*** Opening INPUT FOR THIS TASK ***

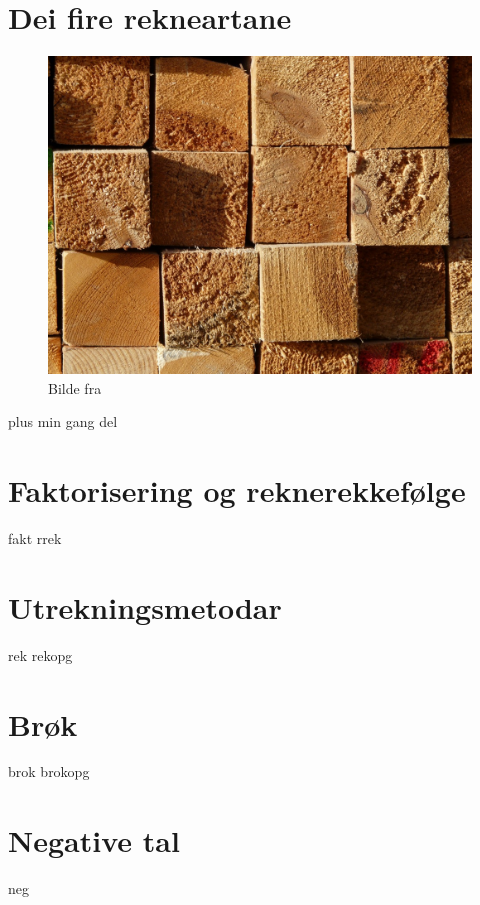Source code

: \chapter{Dei fire rekneartane \label{Rekneartane}}
\begin{figure}
	\centering
	\includegraphics[scale=0.38]{wood} \\
{\footnotesize Bilde fra } 
\end{figure}
\newpage
{plus}
{min}
{gang}
{del}

\chapter{Faktorisering og reknerekkefølge \label{Faktogreknrekflg}}
\newpage
{fakt}
{rrek}

\chapter{Utrekningsmetodar \label{Utrekning}}
\newpage
{rek}
\newpage
{rekopg}

\chapter{Brøk \label{Brok}}
\newpage
{brok}
\newpage
{brokopg}

\chapter{Negative tal \label{Negtal}}
\newpage
{neg}



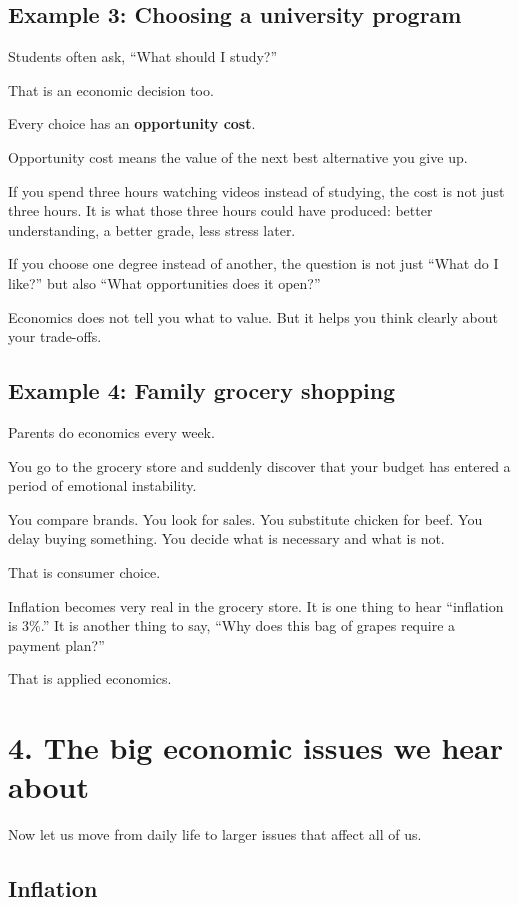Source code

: \documentclass[12pt]{article}
\begin{document}
\subsection*{Example 3: Choosing a university program}

Students often ask, ``What should I study?''

That is an economic decision too.

Every choice has an \textbf{opportunity cost}.

Opportunity cost means the value of the next best alternative you give up.

If you spend three hours watching videos instead of studying, the cost is not just three hours. It is what those three hours could have produced: better understanding, a better grade, less stress later.

If you choose one degree instead of another, the question is not just ``What do I like?'' but also ``What opportunities does it open?''

Economics does not tell you what to value.  
But it helps you think clearly about your trade-offs.

\subsection*{Example 4: Family grocery shopping}

Parents do economics every week.

You go to the grocery store and suddenly discover that your budget has entered a period of emotional instability.

You compare brands.  
You look for sales.  
You substitute chicken for beef.  
You delay buying something.  
You decide what is necessary and what is not.

That is consumer choice.

Inflation becomes very real in the grocery store.  
It is one thing to hear ``inflation is 3\%.''  
It is another thing to say, ``Why does this bag of grapes require a payment plan?''

That is applied economics.

\section*{4. The big economic issues we hear about}

Now let us move from daily life to larger issues that affect all of us.

\subsection*{Inflation}
\end{document}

*** Closing INPUT FOR THIS TASK ***

* [BRIEF]:
Nothing but the records, restated word for word and stripped of images, belongs in the answer.

* [WRITTEN ANSWER]:
Source code

: \chapter{Dei fire rekneartane \label{Rekneartane}}
\begin{figure}
	\centering
	\includegraphics[scale=0.38]{wood} \\
{\footnotesize Bilde fra } 
\end{figure}
\newpage
{plus}
{min}
{gang}
{del}

\chapter{Faktorisering og reknerekkefølge \label{Faktogreknrekflg}}
\newpage
{fakt}
{rrek}

\chapter{Utrekningsmetodar \label{Utrekning}}
\newpage
{rek}
\newpage
{rekopg}

\chapter{Brøk \label{Brok}}
\newpage
{brok}
\newpage
{brokopg}

\chapter{Negative tal \label{Negtal}}
\newpage
{neg}



Source code

: \documentclass[12pt]{article}
\begin{document}
\subsection*{Example 3: Choosing a university program}

Students often ask, ``What should I study?''

That is an economic decision too.

Every choice has an \textbf{opportunity cost}.

Opportunity cost means the value of the next best alternative you give up.

If you spend three hours watching videos instead of studying, the cost is not just three hours. It is what those three hours could have produced: better understanding, a better grade, less stress later.

If you choose one degree instead of another, the question is not just ``What do I like?'' but also ``What opportunities does it open?''

Economics does not tell you what to value.  
But it helps you think clearly about your trade-offs.

\subsection*{Example 4: Family grocery shopping}

Parents do economics every week.

You go to the grocery store and suddenly discover that your budget has entered a period of emotional instability.

You compare brands.  
You look for sales.  
You substitute chicken for beef.  
You delay buying something.  
You decide what is necessary and what is not.

That is consumer choice.

Inflation becomes very real in the grocery store.  
It is one thing to hear ``inflation is 3\%.''  
It is another thing to say, ``Why does this bag of grapes require a payment plan?''

That is applied economics.

\section*{4. The big economic issues we hear about}

Now let us move from daily life to larger issues that affect all of us.

\subsection*{Inflation}
\end{document}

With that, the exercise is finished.